Arm Intervention/treatment
Experimental: SU-011248 capsule Drug: SU011248 capsule
50mg, PO on day 28 of each 42 day cycle, until progression or unacceptable toxicity develops




Primary Outcome Measures :
  1. Number of Subjects With Objective Response [ Time Frame: Day 28 of Cycles 1-4 ]
    Based on Extramural Review Committee's assessment. Number of subjects with objective response is defined as sum of the subjects with confirmed complete response (CR) and partial response (PR) as the best overall response according to Response Evaluation Criteria in Solid Tumors (RECIST). Confirmed responses were those that persisted on repeat imaging study ≥4 weeks after initial documentation of response. CR = the disappearance of all target lesions. PR = a ≥30% decrease in the sum of the longest dimensions of the target lesions taking as a reference the baseline sum longest dimensions.

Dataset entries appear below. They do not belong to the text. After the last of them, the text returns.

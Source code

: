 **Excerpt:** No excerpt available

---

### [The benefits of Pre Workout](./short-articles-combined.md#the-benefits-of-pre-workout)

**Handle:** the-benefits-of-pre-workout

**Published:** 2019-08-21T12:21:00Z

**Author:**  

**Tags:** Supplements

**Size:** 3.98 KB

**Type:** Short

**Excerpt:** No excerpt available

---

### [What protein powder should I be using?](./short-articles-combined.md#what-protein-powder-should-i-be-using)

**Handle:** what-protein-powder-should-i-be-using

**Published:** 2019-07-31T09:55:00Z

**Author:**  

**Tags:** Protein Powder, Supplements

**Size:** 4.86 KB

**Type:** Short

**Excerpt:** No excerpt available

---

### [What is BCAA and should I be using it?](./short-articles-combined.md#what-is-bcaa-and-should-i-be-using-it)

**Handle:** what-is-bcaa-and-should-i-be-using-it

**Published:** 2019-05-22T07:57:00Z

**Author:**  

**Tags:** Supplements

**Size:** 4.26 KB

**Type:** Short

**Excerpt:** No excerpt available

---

Secondary Outcome Measures :
  1. Progression-Free Survival (PFS) [ Time Frame: Day 28 of Cycle 1-4, Day 28 of even cycles after Cycle 5, and at the end of the study. Up to 28 days after the last administration of the study drug. ]
    Progression-free survival (PFS) is defined as the time from the date of first dose of study treatment to the date of the first documentation of progressive disease (PD) or death.

  2. Time To Tumor Progression (TTP) [ Time Frame: Day 28 of Cycle 1-4, Day 28 of even cycles after Cycle 5, and at the end of the study. Up to 28 days after the last administration of the study drug. ]
    Time to tumor progression (TTP) is defined as the time from the date of first dose of study treatment to the date of the first documentation of progressive disease (PD).

  3. Duration of Response (DR) [ Time Frame: Day 28 of Cycle 1-4, Day 28 of even cycles after Cycle 5, and at the end of the study. Up to 28 days after the last administration of the study drug. ]
    Duration of response (DR) is defined as the period between the day of initial confirmation of complete response (CR) or partial response (PR) and the day of initial confirmation of progressive disease (PD) or death of any cause. For subjects who were not confirmed to have PD or death of any cause during the study (including 28 days after the completion of study treatment) or before the initiation of another antitumor therapy, DR was censored on the final confirmation of progression-free condition during the study.

  4. Time to Tumor Response (TTR) [ Time Frame: Day 28 of Cycle 1-4, Day 28 of even cycles after Cycle 5, and at the end of the study. ]
    Time to tumor response (TTR) is defined as the period between the day of initial study treatment and the day of initial confirmation of complete response (CR) or partial response (PR). CR = the disappearance of all target lesions. PR = a ≥30% decrease in the sum of the longest dimensions of the target lesions taking as a reference the baseline sum longest dimensions.

  5. Overall Survival Time [ Time Frame: once year. Up to 3 years after the completion of subject registration. ]
    Overall survival time is defined as the time from the date of first dose of study treatment to the date of the death due to any cause. For subjects whose death had not been confirmed, overall survival time was censored on the last date when the subject was known to be alive.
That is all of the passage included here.